Saved entries:
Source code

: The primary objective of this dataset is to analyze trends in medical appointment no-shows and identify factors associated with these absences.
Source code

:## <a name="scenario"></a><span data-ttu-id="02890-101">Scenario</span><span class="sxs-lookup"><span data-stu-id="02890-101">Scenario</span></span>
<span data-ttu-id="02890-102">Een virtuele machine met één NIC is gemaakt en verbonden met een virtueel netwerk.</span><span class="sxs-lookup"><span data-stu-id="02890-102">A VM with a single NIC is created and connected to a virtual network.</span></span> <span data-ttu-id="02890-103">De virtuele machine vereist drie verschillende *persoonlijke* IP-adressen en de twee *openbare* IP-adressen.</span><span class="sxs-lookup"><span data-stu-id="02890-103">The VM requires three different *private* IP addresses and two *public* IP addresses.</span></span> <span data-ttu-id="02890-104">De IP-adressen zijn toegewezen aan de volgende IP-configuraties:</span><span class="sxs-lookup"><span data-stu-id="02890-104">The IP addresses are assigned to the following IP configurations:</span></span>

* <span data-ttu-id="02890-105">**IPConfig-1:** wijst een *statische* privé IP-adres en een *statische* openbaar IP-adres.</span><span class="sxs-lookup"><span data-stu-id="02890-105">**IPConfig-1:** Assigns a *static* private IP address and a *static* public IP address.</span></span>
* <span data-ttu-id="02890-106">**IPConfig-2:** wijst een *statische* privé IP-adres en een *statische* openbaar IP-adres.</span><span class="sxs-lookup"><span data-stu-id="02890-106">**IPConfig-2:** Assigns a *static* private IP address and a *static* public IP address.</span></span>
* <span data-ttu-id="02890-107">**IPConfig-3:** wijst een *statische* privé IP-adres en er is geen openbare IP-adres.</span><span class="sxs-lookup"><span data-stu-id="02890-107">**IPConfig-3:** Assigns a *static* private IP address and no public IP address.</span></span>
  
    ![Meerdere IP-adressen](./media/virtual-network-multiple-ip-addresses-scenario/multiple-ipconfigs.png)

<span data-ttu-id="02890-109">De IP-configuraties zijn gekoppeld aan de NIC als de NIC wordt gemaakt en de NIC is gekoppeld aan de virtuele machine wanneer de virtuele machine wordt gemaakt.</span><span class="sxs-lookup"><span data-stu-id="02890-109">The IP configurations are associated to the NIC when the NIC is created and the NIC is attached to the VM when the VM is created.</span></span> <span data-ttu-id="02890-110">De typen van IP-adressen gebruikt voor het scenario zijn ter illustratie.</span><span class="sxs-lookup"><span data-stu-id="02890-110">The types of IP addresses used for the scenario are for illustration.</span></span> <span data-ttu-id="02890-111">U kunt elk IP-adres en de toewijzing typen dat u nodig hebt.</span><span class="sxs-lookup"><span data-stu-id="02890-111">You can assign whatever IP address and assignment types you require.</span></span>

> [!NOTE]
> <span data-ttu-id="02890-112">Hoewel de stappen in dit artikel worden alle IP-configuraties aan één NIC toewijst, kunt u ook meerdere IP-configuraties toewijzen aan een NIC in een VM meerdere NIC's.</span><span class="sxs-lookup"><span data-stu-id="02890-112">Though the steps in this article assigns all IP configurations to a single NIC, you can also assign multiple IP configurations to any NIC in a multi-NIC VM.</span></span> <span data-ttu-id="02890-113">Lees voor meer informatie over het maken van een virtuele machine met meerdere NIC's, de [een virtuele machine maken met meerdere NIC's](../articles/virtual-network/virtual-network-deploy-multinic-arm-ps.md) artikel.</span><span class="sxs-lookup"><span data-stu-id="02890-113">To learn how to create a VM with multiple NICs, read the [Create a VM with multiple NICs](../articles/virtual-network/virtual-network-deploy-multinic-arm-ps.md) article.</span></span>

Problem details
Using the entries above, determine how many lines include the string "associated" and write only that number.

Written answer
2